Disclaimer: This blog is a collection of my personal experiences and opinions. While my views are influenced by my work as a nutrition professional, they do not necessarily reflect the opinions and positions of my employers and associations. If there are any concerns regarding the information presented here, please do not hesitate to contact me.

Things Byron ate five weeks ago - Part Two: What's in your fridge?

Sunday, April 04, 2010


...In Byron's case, I'm guessing nothing. Although it admittedly made the project easier as the nutrition info was easy to find, the fact that Byron ate/eats virtually all his meals out is reflected in the excessive number of calories - on average, he ate 400 calories more than his estimated needs!

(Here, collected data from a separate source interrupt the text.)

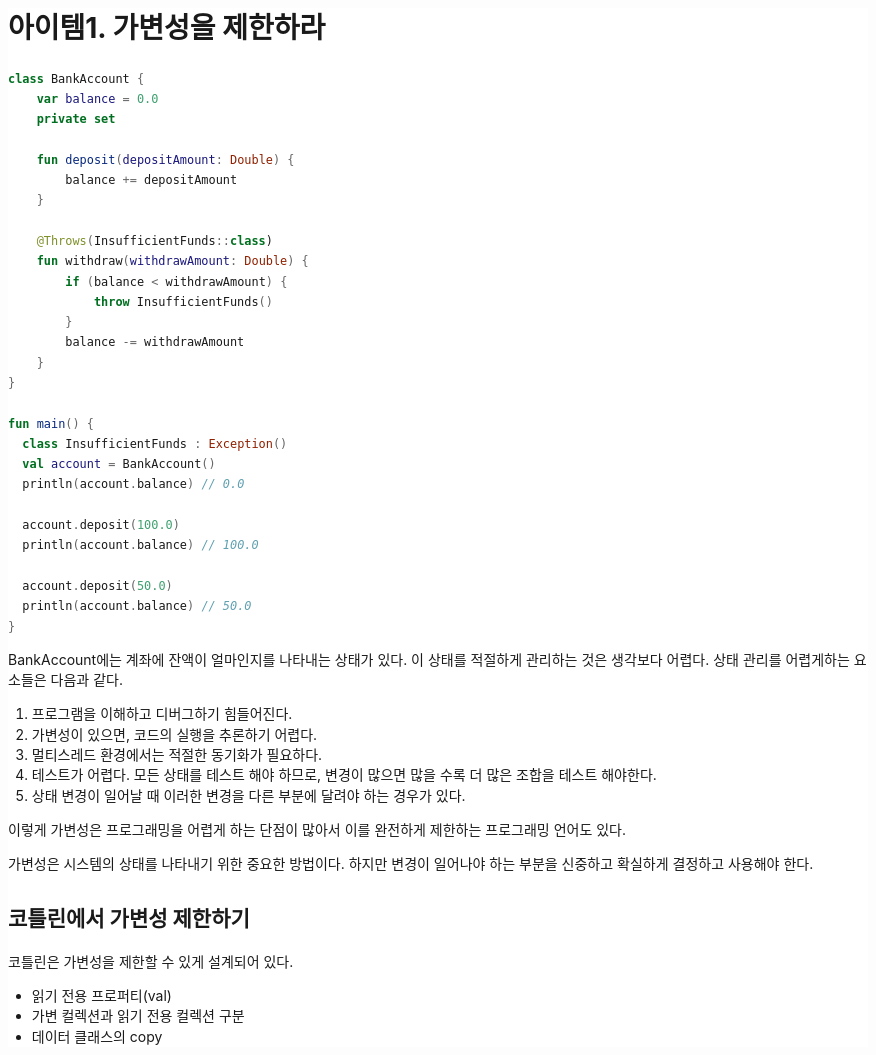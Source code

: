 # 아이템1. 가변성을 제한하라

```kotlin
class BankAccount {
	var balance = 0.0
	private set

	fun deposit(depositAmount: Double) {
		balance += depositAmount
	}
	
	@Throws(InsufficientFunds::class)
	fun withdraw(withdrawAmount: Double) {
		if (balance < withdrawAmount) {
			throw InsufficientFunds()
		}
		balance -= withdrawAmount
	}
}

fun main() {
  class InsufficientFunds : Exception()
  val account = BankAccount()
  println(account.balance) // 0.0
  
  account.deposit(100.0)
  println(account.balance) // 100.0
  
  account.deposit(50.0)
  println(account.balance) // 50.0
}
```

BankAccount에는 계좌에 잔액이 얼마인지를 나타내는 상태가 있다. 이 상태를 적절하게 관리하는 것은 생각보다 어렵다. 상태 관리를 어렵게하는 요소들은 다음과 같다.

1. 프로그램을 이해하고 디버그하기 힘들어진다.
2. 가변성이 있으면, 코드의 실행을 추론하기 어렵다.
3. 멀티스레드 환경에서는 적절한 동기화가 필요하다.
4. 테스트가 어렵다. 모든 상태를 테스트 해야 하므로, 변경이 많으면 많을 수록 더 많은 조합을 테스트 해야한다.
5. 상태 변경이 일어날 때 이러한 변경을 다른 부분에 달려야 하는 경우가 있다.

이렇게 가변성은 프로그래밍을 어렵게 하는 단점이 많아서 이를 완전하게 제한하는 프로그래밍 언어도 있다. 

가변성은 시스템의 상태를 나타내기 위한 중요한 방법이다. 하지만 변경이 일어나야 하는 부분을 신중하고 확실하게 결정하고 사용해야 한다.
## 코틀린에서 가변성 제한하기

코틀린은 가변성을 제한할 수 있게 설계되어 있다.

- 읽기 전용 프로퍼티(val)
- 가변 컬렉션과 읽기 전용 컬렉션 구분
- 데이터 클래스의 copy
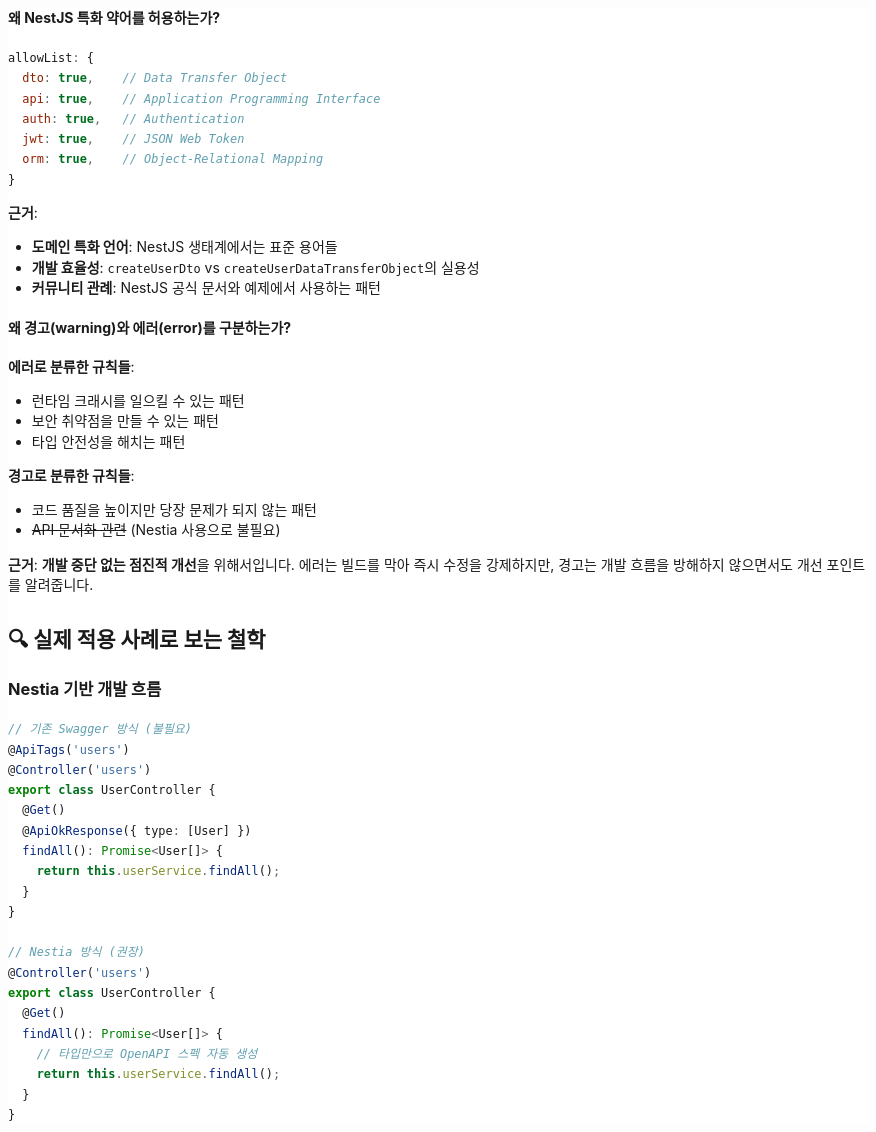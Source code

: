 #### 왜 NestJS 특화 약어를 허용하는가?

```javascript
allowList: {
  dto: true,    // Data Transfer Object
  api: true,    // Application Programming Interface
  auth: true,   // Authentication
  jwt: true,    // JSON Web Token
  orm: true,    // Object-Relational Mapping
}
```

**근거**:

- **도메인 특화 언어**: NestJS 생태계에서는 표준 용어들
- **개발 효율성**: `createUserDto` vs `createUserDataTransferObject`의 실용성
- **커뮤니티 관례**: NestJS 공식 문서와 예제에서 사용하는 패턴

#### 왜 경고(warning)와 에러(error)를 구분하는가?

**에러로 분류한 규칙들**:

- 런타임 크래시를 일으킬 수 있는 패턴
- 보안 취약점을 만들 수 있는 패턴
- 타입 안전성을 해치는 패턴

**경고로 분류한 규칙들**:

- 코드 품질을 높이지만 당장 문제가 되지 않는 패턴
- ~~API 문서화 관련~~ (Nestia 사용으로 불필요)

**근거**: **개발 중단 없는 점진적 개선**을 위해서입니다. 에러는 빌드를 막아 즉시 수정을 강제하지만, 경고는 개발 흐름을 방해하지 않으면서도 개선 포인트를 알려줍니다.

## 🔍 실제 적용 사례로 보는 철학

### Nestia 기반 개발 흐름

```typescript
// 기존 Swagger 방식 (불필요)
@ApiTags('users')
@Controller('users')
export class UserController {
  @Get()
  @ApiOkResponse({ type: [User] })
  findAll(): Promise<User[]> {
    return this.userService.findAll();
  }
}

// Nestia 방식 (권장)
@Controller('users')
export class UserController {
  @Get()
  findAll(): Promise<User[]> {
    // 타입만으로 OpenAPI 스펙 자동 생성
    return this.userService.findAll();
  }
}
```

Given that a pound of fat is equivalent to 3,500 calories, theoretically Byron should be gaining a pound every nine days! Meals prepared away from home also tend to be higher in sodium (On Day 1, Byron ate half a week's worth of the maximum sodium recommended in a day - the requirement is actually 1500 mg), fat and sugar, and lower in fibre.

In my regular practice, I see a lot of clients who go out for lunch everyday, but they argue that "it's ok" because they never have fast food. So what? Just because you're at a sit-down restaurant doesn't make the food any healthier. Restaurants don't attract business by looking out for our health - it's mostly about taste. While it is possible to make healthy dishes that also taste good, sadly it is generally easier and cheaper to make things taste better by loading it up with fat, sugar and/or salt. The second part of the equation is value - people like the idea of seeing that they can get lots of food with their money and as a result, portion sizes have increased steadily over the years to the point where the average restaurant entree contains around 1000 calories! Another way many restaurants deliver "value" to their customers is to buy processed foods, which helps them save money and the extra time that is sometimes necessary to prepare fresh ingredients.

Some of my clients have argued that even if they did cook at home, they would make the same dishes that they would order at the restaurant anyway. In a way, this does make sense; restaurants have affected the way we eat at home as well. When we see what/how much we are served when we eat away from home, it becomes "normal" to serve ourselves 3-4 cups of pasta (i.e. a day's worth of grains) in one sitting, or a large steak the size of a person's face with a fistful of vegetables as an afterthought. Brian Wansink did a study surveying 16 recipes in The Joy of Cooking over the past 70 years, and found that the calories per serving increased by an average of 63% while the serving sizes themselves increased by about 35%.

However, when you cook for yourself, even if it's something as simple as making a sandwich or throwing together a salad, you are in control of how much you serve yourself (you can "trick" yourself into serving less by using smaller plates and bowls) and what's in your food. Making simple tweaks like changing the proportion of vegetables to meat at your meals, switching to whole grain breads and pastas, buying real parmesan cheese instead of the stuff in the plastic bottle, or not buttering the bread when making a sandwich will already make your meals healthier than those at restaurants. Also, restaurants often have access to ingredients and use techniques that home cooks would never dream of. When I was in high school, I used to work for a fast food restaurant where the "grilled chicken breast" that went on the salads came in giant plastic bags of cubed chicken that were probably loaded with salt! Another example I heard of at a conference once was a professor was speaking about looking at nutrition info for an order of chicken fajitas at a restaurant, which most people perceive as a healthy choice - grilled chicken, lots of vegetables, flour tortillas (ok, not so good, but that's not the point) - but it ended up being almost 1000 calories per order. How could this be? One student raised their hand and said that they worked at the restaurant and the reason why the calories were so high was while the chicken was on the grill, it was constantly being basted/brushed with butter - something a home cook would probably never do.

I'm not asking you to turn into a gourmet chef - for many this is not realistic from a time and/or skill standpoint, but even if you choose one meal a day (heck, even one meal a week for some) to prepare at home, using the money you save by not going out to buy high-quality, fresh ingredients and preparing a simple recipe (yes, even sandwiches and salads count) can make a difference to your health. And as this becomes a habit and you prepare more of your meals at home, soon restaurant meals won't even taste as good because the food is too salty or greasy or whatever it is, and you know that you can make it better anyway.